= Anna Seward Pruitt =

Anna (Seward) Pruitt (1862–1948), was a Protestant Christian missionary in Northern China. She belonged to the so-called "missionary generation" of Americans born between the years 1860-1885.

She was born in Tallmadge, Ohio, on May 16, 1862, the daughter of John Woodhouse and Urania (Ashley) Seward. She traveled west in the early 1880s to teach school in Ojai, California; her letters about the trip were later published in the California Historical Quarterly (1937–1938).

==Early years and children==
To honor the example of a beloved cousin who had died in mission work in China, Anna Seward decided to travel there as a Presbyterian missionary and settled in Huang Xian, Shandong province in North China, where she met Cicero Washington Pruitt. They married on February 16, 1888, and had five children: Ida (1888–1985), John (1890–1912), Ashley (1892–1898), Virginia (died in infancy, 1894), Robert (1897–1961), and Dudley McConnell "Mac" (1902–1967). The death of Ashley and Virginia inspired Southern Baptists to send money to start a hospital in Huang Xian.
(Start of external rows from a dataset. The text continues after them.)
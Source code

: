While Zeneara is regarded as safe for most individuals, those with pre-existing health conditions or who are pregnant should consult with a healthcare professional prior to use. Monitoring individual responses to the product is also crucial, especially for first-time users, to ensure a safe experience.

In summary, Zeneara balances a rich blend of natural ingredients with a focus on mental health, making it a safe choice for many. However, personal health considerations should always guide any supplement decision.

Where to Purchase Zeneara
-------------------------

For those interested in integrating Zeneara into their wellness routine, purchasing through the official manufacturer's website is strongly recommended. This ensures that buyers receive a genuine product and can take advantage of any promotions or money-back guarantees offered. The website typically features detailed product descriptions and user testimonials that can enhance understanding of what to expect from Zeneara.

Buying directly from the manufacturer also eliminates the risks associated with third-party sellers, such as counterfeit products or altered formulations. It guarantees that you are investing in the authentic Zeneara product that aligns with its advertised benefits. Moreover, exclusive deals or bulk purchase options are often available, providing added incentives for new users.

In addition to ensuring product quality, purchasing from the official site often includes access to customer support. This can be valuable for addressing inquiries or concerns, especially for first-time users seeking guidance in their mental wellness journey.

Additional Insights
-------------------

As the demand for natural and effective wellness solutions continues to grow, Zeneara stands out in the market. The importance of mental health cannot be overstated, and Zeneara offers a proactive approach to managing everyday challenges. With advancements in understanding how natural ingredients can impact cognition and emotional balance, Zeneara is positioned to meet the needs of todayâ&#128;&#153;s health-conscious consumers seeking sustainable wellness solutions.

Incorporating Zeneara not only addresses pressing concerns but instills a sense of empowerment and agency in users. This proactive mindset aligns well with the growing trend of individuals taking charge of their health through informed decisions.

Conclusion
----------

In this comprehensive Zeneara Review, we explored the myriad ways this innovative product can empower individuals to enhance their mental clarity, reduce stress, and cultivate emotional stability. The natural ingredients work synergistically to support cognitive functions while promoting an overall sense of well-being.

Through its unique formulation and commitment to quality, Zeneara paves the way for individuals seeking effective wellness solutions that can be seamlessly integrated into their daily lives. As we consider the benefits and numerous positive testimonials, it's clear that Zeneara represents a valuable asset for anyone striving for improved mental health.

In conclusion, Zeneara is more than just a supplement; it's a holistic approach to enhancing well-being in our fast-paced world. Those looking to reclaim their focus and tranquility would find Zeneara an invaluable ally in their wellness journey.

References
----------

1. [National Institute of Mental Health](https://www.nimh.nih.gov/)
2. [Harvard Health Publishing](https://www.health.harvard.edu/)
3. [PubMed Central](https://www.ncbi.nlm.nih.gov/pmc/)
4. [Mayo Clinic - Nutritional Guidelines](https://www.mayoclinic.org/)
The famous missionary Lottie Moon apparently babysat the children on some occasions. Ida Pruitt was one of the few Westerners that remained influential in Chinese aid and development throughout much of the century even after the communist take over. While stationed in Huangxian, the children attended school at the Chefoo School operated by the China Inland Mission. Anna Seward began a missionary school for boys, and by 1904 C.W. Pruitt had organized the Baptist Theological Seminary for Central China.

==Later years==

After C.W. retired in 1936, they returned to the United States and settled in Atlanta where he became the dean of the Baptist Foreign Missions of North America. Anna spent the last years of her life traveling and lecturing on China and mission work. Anna Seward died on June 20, 1948.

==Writings ==
Anna wrote two books about missionary life in China:
- The Day of Small Things (Foreign Mission Board, Southern Baptist Convention, 1929)
- Up from Zero: In North China (Broadman Press, 1939)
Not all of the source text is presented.